You can have them encourage you to stay off your phone or engage in other distracting behaviors while you drive, as you’ll do the same for them.
2. Give them the tools to succeed
There are several apps that can help reduce your teen’s distractions. If your teen uses their phone for music or Bluetooth calling, they probably won’t want to put it away completely. Instead, help them set up an app to lock certain features or allow hands-free control.
Keeping your teen’s phone on a mount also helps them keep their eyes close to the road and minimizes the time their hands are off the wheel should they use it.
This isn’t the perfect solution, but especially as we are increasingly depending on constant-communication, your teen may be less inclined to turn off and stow their phone. But this way, you can allow them to use it in a much safer manner.
3. Peer influence
Peer influence also plays a part in distracted driving. Others in the car can be a positive or negative influence on the driver. A 2015 AT&T study showed that 85% of participants would download an app to block their phone notifications if one of their “top 5” closest communicators asked them to. Many drivers are receptive to those they care about – if only those people asked them to change their behavior.
Talk to your teen and their friends about how they engage with one another. Encourage them to support one another to make safe driving habits. It’s also important to talk to them about being aware of their behavior in the car to support safe driving.
4. Positive reinforcement
New drivers hear a lot of negative comments concerning what they’re doing wrong. While this is often vital, they also need to hear positive reinforcement of their safe driving skills.

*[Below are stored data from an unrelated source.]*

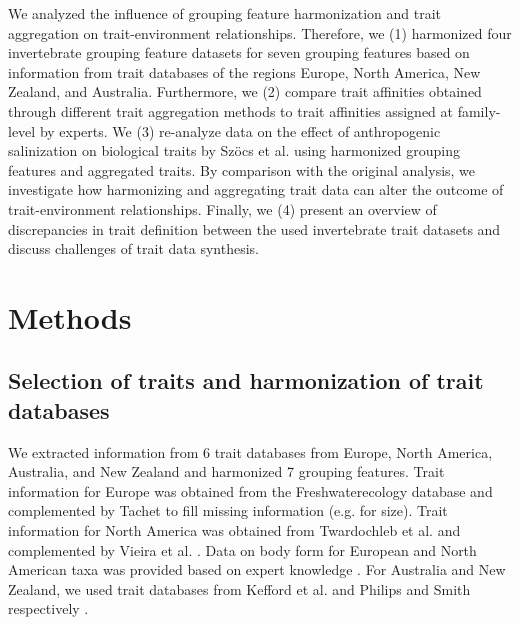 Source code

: \documentclass{article}
\begin{document}
We analyzed the influence of grouping feature harmonization and trait aggregation on trait-environment relationships. 
Therefore, we (1) harmonized four invertebrate grouping feature datasets for seven grouping features based on information from trait databases of the regions Europe, North America, New Zealand, and Australia. Furthermore, we (2) compare trait affinities obtained through different trait aggregation methods to trait affinities assigned at family-level by experts. We (3) re-analyze data on the effect of anthropogenic salinization on biological traits by Szöcs et al. \cite{szocs_effects_2014} using harmonized grouping features and aggregated traits. By comparison with the original analysis, we investigate how harmonizing and aggregating trait data can alter the outcome of trait-environment relationships. Finally, we (4) present an overview of discrepancies in trait definition between the used invertebrate trait datasets and discuss challenges of trait data synthesis.

\newpage


\section*{Methods}

\subsection*{Selection of traits and harmonization of trait databases}

We extracted information from 6 trait databases from Europe, North America, Australia, and New Zealand and harmonized 7 grouping features. Trait information for Europe was obtained from the Freshwaterecology database \cite{schmidt-kloiber_www.freshwaterecology.info_2015} and complemented by Tachet \cite{usseglio-polatera_biomonitoring_2000} to fill missing information (e.g. for size).
Trait information for North America was obtained from Twardochleb et al. \cite{twardochleb_trait_data_2020} and complemented by Vieira et al. \cite{vieira_database_nodate}. Data on body form for European and North American taxa was provided based on expert knowledge \cite{polatera_personal_information_2020}. For Australia and New Zealand, we used trait databases from Kefford et al. \cite{kefford_integrated_2020} and Philips and Smith respectively \cite{Philips_and_Smith_NZ_DB_2018}.
\end{document}
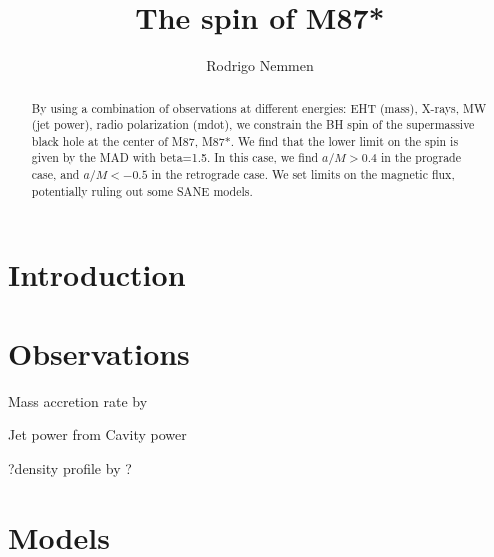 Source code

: \documentclass[preprint2]{aastex62}
\begin{document}
\title{The spin of M87*}




\author{Rodrigo Nemmen}

\begin{comment}
\author{Rodrigo Nemmen}
\affil{Universidade de S\~ao Paulo, Instituto de Astronomia, Geof\'{\i}sica e Ci\^encias Atmosf\'ericas, Departamento de Astronomia, S\~ao Paulo, SP 05508-090, Brazil}
\collaboration{(Fermi LAT Collaboration)}
\end{comment}




\begin{abstract}
By using a combination of observations at different energies: EHT (mass), X-rays, MW (jet power), radio polarization (mdot), we constrain the BH spin of the supermassive black hole at the center of M87, M87*. 
We find that the lower limit on the spin is given by the MAD with beta=1.5. In this case, we find $a/M>0.4$ in the prograde case, and $a/M<-0.5$ in the retrograde case. 
We set limits on the magnetic flux, potentially ruling out some SANE models.
\end{abstract}






\section{Introduction} \label{sec:intro}





\section{Observations} \label{sec:obs}

Mass accretion rate by \cite{Kuo2014}

Jet power from Cavity power \cite{Russell2013}

?density profile by \cite{Russell2018}?


\section{Models}
\end{document}
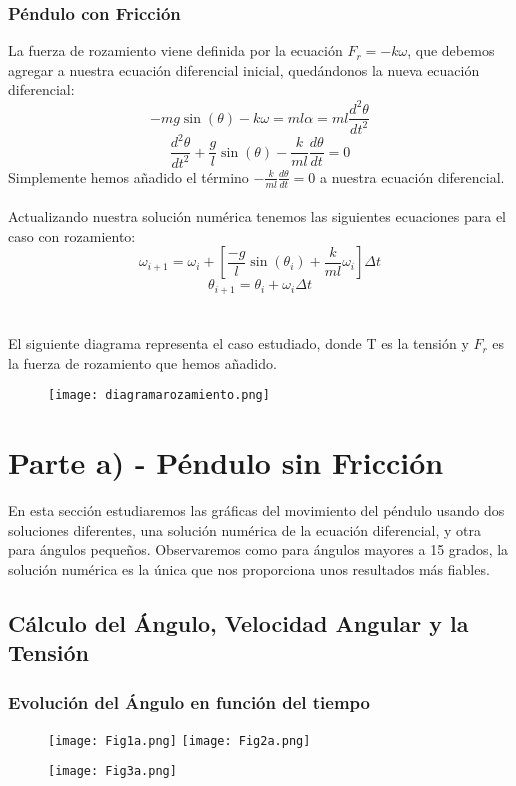 \documentclass{article}
\begin{document}
\subsubsection{Péndulo con Fricción}
La fuerza de rozamiento viene definida por la ecuación $F_{r} = -k \omega$, que debemos agregar a nuestra ecuación diferencial inicial, quedándonos la nueva ecuación diferencial: \[ -m g \sin(\theta) - k \omega = m l \alpha = m l \frac{d^2\theta}{dt^2} \] \[\boxed{\frac{d^{2}\theta}{dt^{2}} + \frac{g}{l} \sin(\theta) - \frac{k}{m l} \frac{d\theta}{dt} = 0}\]
Simplemente hemos añadido el término $- \frac{k}{m l} \frac{d\theta}{dt} = 0$ a nuestra ecuación diferencial.\\ \\
Actualizando nuestra solución numérica tenemos las siguientes ecuaciones para el caso con rozamiento:
\[ \boxed{\omega_{i+1} = \omega_{i} + \left[ \frac{-g}{l} \sin(\theta_{i}) + \frac{k}{m l}\omega_{i} \right] \Delta t}\]
\[ \boxed{\theta_{i+1} = \theta_{i} + \omega_{i} \Delta t}\]
\\ \\
El siguiente diagrama representa el caso estudiado, donde T es la tensión y $F_{r}$ es la fuerza de rozamiento que hemos añadido.

\begin{figure}[h]
\centering
\texttt{[image: diagramarozamiento.png]}
\end{figure}
\section{Parte a) - Péndulo sin Fricción}
En esta sección estudiaremos las gráficas del movimiento del péndulo usando dos soluciones diferentes, una solución numérica de la ecuación diferencial, y otra para ángulos pequeños. Observaremos como para ángulos mayores a 15 grados, la solución numérica es la única que nos proporciona unos resultados más fiables.

\subsection{Cálculo del Ángulo, Velocidad Angular y la Tensión}
\subsubsection{Evolución del Ángulo en función del tiempo}
\begin{figure}[h]
\centering
\hspace*{-2.3cm}
\texttt{[image: Fig1a.png]}\hfill
\texttt{[image: Fig2a.png]}
\hspace*{-2.3cm}
\end{figure}
\begin{figure}[h]
\centering
\texttt{[image: Fig3a.png]}
\end{figure}
\end{document}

Both on and off the road, don’t be afraid to compliment your teen on something they did well. It could be the way they maintained the speed limit. Or how they told their friend to text them when they get home safely.
Even if they don’t seem receptive, small encouragements can help them see safe driving as an asset instead of an annoyance.
Some safe driving apps, like San Antonio-based Safe 2 Save, also reward you for staying off your phone, which also positively reinforces attentive driving. You can encourage them to earn rewards at local businesses, to give your teen incentive to stay off their phone.
You can even do it as a family and compete to see who can get the most safe-driving rewards. Again, your teen will have their good habits positively reinforced.
5. Practice practice practice
This is obvious, but for your teen to get better at driving, they need to spend more time on the road. Offer to let them drive if it’s just the two of you, and take them out to practice in heavier traffic. Often, teens don’t encounter difficult driving situations until they’re on their own. Having them encounter difficult driving situations with you there can help them in the long run.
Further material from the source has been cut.